EASTHAM — The owners of a 733-square-foot house are asking the planning board to allow them to convert it into an accessory dwelling unit (ADU) and build a new 4,081-square-foot house on the same lot. Some residents say the plan would irrevocably change a neighborhood of mostly small houses.
Alan Sproul and Elizabeth Halsey-Sproul of Middletown, N.Y., the owners of 85 Thumpertown Road, are offering a carrot and a stick in their application to the planning board, which must approve a site plan for the construction of any house larger than 3,000 square feet. The carrot is turning the existing three-bedroom cottage into a one-bedroom ADU that would have to be a year-round rental.
But the Sprouls propose to add a three-bedroom house, shed, and garage totaling another 4,814 square feet on the same 0.92-acre lot. That would be more than three times the size of the average house on Thumpertown Road, where currently only two of 26 houses are larger than 2,000 square feet and nine are under 1,000 square feet, according to assessor’s records.
The planning board is charged with determining whether new construction fits into the neighborhood. The site-plan approval process is to encourage “construction that is reasonably sensitive to the scale, size and massing of buildings,” according to Eastham’s zoning bylaw.
“It is much larger than the largest home on the street,” said John Tropeano of 75 Thumpertown Road at a Nov. 16 planning board meeting. “It is two times the size.”
“I think the house looks great,” said Jim Kivlehan, a planning board member. “It is just too big for the neighborhood.”
Eastham currently has no limit on the size of houses, so as long as the standards for height, setbacks, and other zoning laws are met, site-plan approval comes down to a subjective call by the planning board. And because these decisions are subjective, they put the town in a vulnerable position if either the applicants or their neighbors feel aggrieved.
At the same Nov. 16 meeting, the planning board reviewed another proposal for a new house that would be larger than 5,000 square feet (including the garage) on Bridge Road.

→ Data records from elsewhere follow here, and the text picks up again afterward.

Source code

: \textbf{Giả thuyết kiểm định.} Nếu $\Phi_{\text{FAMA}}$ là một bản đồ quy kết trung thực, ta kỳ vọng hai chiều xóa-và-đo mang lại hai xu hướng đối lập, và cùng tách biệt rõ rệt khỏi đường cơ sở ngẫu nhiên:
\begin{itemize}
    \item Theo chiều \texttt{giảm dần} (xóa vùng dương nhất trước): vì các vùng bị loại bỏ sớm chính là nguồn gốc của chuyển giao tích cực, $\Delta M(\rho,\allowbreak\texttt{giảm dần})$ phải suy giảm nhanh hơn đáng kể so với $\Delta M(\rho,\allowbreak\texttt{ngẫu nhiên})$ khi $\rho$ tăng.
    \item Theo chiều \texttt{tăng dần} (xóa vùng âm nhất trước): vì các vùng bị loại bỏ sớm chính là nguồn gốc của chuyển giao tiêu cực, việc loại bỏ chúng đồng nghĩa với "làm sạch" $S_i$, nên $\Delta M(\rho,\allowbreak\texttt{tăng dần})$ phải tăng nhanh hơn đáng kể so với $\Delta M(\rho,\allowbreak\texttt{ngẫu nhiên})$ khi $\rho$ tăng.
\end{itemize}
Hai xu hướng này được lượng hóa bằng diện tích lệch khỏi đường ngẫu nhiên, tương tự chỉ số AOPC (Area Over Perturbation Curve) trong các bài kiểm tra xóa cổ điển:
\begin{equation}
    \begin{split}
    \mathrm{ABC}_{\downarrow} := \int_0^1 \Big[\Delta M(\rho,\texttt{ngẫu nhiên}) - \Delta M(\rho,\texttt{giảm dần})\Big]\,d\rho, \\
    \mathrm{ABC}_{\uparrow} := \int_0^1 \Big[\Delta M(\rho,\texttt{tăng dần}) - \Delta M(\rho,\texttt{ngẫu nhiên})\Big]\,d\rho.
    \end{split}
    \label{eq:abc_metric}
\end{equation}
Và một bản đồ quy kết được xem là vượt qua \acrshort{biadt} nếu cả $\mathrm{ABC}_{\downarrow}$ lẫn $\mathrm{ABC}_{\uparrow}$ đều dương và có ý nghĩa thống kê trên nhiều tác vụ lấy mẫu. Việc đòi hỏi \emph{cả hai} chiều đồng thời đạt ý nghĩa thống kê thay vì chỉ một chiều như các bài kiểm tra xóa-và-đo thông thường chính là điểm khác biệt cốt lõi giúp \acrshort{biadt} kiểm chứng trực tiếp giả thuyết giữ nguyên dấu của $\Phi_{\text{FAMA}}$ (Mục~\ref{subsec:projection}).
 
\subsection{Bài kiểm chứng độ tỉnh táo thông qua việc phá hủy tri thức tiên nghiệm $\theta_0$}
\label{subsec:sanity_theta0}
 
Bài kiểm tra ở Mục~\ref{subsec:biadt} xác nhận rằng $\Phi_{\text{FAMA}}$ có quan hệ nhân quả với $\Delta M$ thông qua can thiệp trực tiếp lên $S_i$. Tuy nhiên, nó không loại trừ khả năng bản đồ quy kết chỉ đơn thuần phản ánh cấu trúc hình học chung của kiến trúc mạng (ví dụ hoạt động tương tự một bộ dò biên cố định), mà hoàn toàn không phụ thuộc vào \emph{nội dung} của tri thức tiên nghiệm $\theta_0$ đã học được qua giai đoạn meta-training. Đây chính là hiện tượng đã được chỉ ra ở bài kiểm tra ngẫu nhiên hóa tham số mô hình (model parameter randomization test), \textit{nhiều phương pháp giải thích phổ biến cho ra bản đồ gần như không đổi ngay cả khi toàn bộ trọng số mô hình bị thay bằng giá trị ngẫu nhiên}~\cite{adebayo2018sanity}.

It is a trend — new buyers turning cottages into mansions — that has prompted some towns to put house-size limits into their bylaws. Both Truro and Wellfleet have imposed 3,600-square-foot limits on house construction. In Truro, having a larger lot gives you slightly more square footage by right. And Wellfleet’s size limit applies only to houses in the Cape Cod National Seashore.
The Eastham Task Force on Residential Zoning is now gathering data to craft a bylaw imposing some kind of house-size limit, said Mary Nee, chair of the task force. The data collection includes combing through the paper applications where homeowners have asked to build structures larger than 3,000 square feet, as well as looking at how many such houses already exist in town and at the sizes of all the town’s lots.
Nee said 85 to 90 percent of Eastham’s lots are under 40,000 square feet, and a great many are much smaller — 10,000 or 20,000 square feet.
“Eastham is very dense,” she said.
Her task force is trying to come up with a way to set different house-size limits for lots that are 10,000, 20,000, 30,000, and 40,000 square feet.
“We do need guardrails,” said Nee, adding that the real estate market encourages construction of larger homes. Eastham’s housing stock is old, and redevelopment is inevitable, she said. “What is the sweet spot?” Nee asked.
Nee said she is hoping the task force will have all the data it needs by the end of January to enable it to get an article ready for the May 6 annual town meeting. If not, no size-limit bylaw will go on the books in 2023.
The Thumpertown Road application raises another issue: How can towns be sure that ADUs will really be year-round rentals? What if a property owner builds an ADU and then stops renting it year-round?
Eastham requires annual rental inspections, so town officials would theoretically know. In such a case, the homeowner would have to remove the kitchen from the rental unit, said Town Planner Paul Lagg. And if the cottage is bigger than what zoning allows for a guest house or artist studio — and the one proposed on Thumpertown Road is — the homeowner would need a variance from the zoning board of appeals or face fines, Lagg said.
Eastham’s ADU bylaw was adopted in 2019. Currently, 11 ADUs have been permitted, and Lagg said no violations of the bylaw have occurred. But the neighbors on Thumpertown Road are concerned about that possibility.
In a letter to the planning board, Kathleen and Marc Bussiere of 65 Thumpertown Road stated that, with the office space, a bonus room, and the cottage, the Sprouls could potentially rent 85 Thumpertown Road as a six-bedroom property.
“This project could be the green light to irrevocably changing the neighborhood,” their letter stated.
The planning board will continue reviewing the Sproul application in January.